Con un gruppo di imprenditori italiani quattro anni fa Ferragni, attraverso la sua società Serendipity, chiese all’Ufficio dell’Unione europea per la proprietà intellettuale (EUIPO) di registrare, in particolare per alcuni prodotti di abbigliamento e pelletteria, il suo marchio, ma una società dei Paesi Bassi si oppose riuscendo poi a far valere la obiettivamente debole tesi che si creava un rischio di confusione con il marchio già da essa depositato “Chiara”, registrato nel Benelux nel 2015 per prodotti di abbigliamento.
L’EUIPO ci mise due anni, ma nel 2017, rifiutò dunque la registrazione del marchio “Chiara Ferragni” in quanto sostenne che effettivamente esistesse “un rischio di confusione tra i segni in questione”. La questione è dunque andata avanti, sino al Tribunale dell’Unione, che oggi ha annullato la decisione dell’EUIPO, concedendo a Ferragni di usare il suo nome sui suoi prodotti.
In sostanza il Tribunale ha riconosciuto che il rischio di confusione tra i due marchi non esiste, perché quello italiano è composto da un nome ed un cognome di una persona ben identificata, ed ha anche un elemento figurativo rappresentato dall’occhio dalle lunghe ciglia, elementi che lo distinguono chiaramente da un semplice “Chiara” (che, chiaramente, nella sua genericità, puntava invece alla confusione nel cliente evocando il nome della nota imprenditrice italiana).
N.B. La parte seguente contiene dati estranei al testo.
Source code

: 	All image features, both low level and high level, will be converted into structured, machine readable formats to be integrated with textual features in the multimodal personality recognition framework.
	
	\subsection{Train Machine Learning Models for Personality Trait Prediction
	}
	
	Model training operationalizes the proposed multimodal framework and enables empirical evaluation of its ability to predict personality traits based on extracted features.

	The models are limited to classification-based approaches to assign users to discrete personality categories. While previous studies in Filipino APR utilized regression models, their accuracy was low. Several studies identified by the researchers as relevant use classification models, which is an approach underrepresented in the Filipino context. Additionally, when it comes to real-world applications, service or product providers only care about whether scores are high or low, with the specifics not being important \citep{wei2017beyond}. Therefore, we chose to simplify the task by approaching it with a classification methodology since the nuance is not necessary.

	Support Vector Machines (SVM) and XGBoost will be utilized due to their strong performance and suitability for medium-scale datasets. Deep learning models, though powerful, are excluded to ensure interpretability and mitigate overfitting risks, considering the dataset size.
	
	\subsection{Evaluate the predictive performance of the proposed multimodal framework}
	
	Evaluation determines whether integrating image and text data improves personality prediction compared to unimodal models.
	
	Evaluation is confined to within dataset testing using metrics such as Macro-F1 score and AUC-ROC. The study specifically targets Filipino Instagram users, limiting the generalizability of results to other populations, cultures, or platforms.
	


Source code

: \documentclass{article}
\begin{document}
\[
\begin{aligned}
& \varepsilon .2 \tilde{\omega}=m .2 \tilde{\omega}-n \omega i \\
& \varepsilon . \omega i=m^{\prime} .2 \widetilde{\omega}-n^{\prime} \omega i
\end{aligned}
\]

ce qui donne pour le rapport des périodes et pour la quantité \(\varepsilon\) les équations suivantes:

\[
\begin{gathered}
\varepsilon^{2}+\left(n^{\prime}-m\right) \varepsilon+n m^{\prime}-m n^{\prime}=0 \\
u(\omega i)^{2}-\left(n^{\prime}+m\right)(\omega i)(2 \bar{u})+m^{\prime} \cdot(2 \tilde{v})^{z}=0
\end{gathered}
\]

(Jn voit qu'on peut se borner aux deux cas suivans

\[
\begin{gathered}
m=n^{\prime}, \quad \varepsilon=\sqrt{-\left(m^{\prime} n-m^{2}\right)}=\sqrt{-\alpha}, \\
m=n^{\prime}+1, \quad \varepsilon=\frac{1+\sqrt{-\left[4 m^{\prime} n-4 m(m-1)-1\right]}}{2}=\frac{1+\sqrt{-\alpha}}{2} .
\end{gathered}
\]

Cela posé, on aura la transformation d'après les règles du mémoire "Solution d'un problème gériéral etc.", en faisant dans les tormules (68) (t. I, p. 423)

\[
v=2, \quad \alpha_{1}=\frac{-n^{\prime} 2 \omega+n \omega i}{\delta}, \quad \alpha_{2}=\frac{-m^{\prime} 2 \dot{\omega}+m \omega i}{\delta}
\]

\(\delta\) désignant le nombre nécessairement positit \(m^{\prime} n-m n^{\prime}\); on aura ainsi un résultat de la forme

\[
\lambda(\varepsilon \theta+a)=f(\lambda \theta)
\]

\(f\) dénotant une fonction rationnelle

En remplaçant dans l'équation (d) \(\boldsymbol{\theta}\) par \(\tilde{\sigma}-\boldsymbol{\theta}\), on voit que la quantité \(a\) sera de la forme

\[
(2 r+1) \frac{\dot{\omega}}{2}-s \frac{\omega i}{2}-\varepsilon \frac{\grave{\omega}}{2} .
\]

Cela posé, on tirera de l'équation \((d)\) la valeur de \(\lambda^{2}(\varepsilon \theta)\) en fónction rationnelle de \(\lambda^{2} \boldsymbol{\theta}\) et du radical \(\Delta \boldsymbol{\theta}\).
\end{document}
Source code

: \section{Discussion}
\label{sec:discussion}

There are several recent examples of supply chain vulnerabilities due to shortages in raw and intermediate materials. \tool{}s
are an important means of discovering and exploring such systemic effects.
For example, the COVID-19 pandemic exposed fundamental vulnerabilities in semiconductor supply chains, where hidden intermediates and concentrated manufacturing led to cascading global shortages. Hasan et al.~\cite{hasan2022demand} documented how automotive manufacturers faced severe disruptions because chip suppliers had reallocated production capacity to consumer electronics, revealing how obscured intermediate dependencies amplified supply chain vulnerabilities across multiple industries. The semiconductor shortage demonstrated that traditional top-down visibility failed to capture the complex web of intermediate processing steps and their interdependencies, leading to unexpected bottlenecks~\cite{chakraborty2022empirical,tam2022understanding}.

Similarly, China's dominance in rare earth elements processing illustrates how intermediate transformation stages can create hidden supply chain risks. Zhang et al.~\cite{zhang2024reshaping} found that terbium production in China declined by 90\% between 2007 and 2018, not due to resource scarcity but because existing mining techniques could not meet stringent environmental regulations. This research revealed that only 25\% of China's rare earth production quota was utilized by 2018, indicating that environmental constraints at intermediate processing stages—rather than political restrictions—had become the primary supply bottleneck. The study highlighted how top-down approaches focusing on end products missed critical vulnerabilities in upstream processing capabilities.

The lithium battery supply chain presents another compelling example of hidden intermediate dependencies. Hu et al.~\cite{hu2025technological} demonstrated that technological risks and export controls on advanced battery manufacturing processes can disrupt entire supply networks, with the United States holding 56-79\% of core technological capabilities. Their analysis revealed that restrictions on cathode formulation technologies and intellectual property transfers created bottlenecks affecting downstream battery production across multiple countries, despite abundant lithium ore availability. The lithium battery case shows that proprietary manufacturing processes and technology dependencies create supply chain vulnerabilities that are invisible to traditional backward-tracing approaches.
Secondo il Tribunale l’EUIPO inoltre “ha commesso un errore attribuendo maggior importanza all’elemento denominativo ‘chiara’ rispetto all’elemento figurativo”, l’occhio.
Tutto sommato poi i giudici europei hanno anche stabilito, cpiega una nota del Tribunale, che “le differenze tra i segni esaminati, in particolare sotto il profilo visivo, costituiscono motivi sufficienti per escludere la sussistenza di un rischio di confusione nella percezione del pubblico”.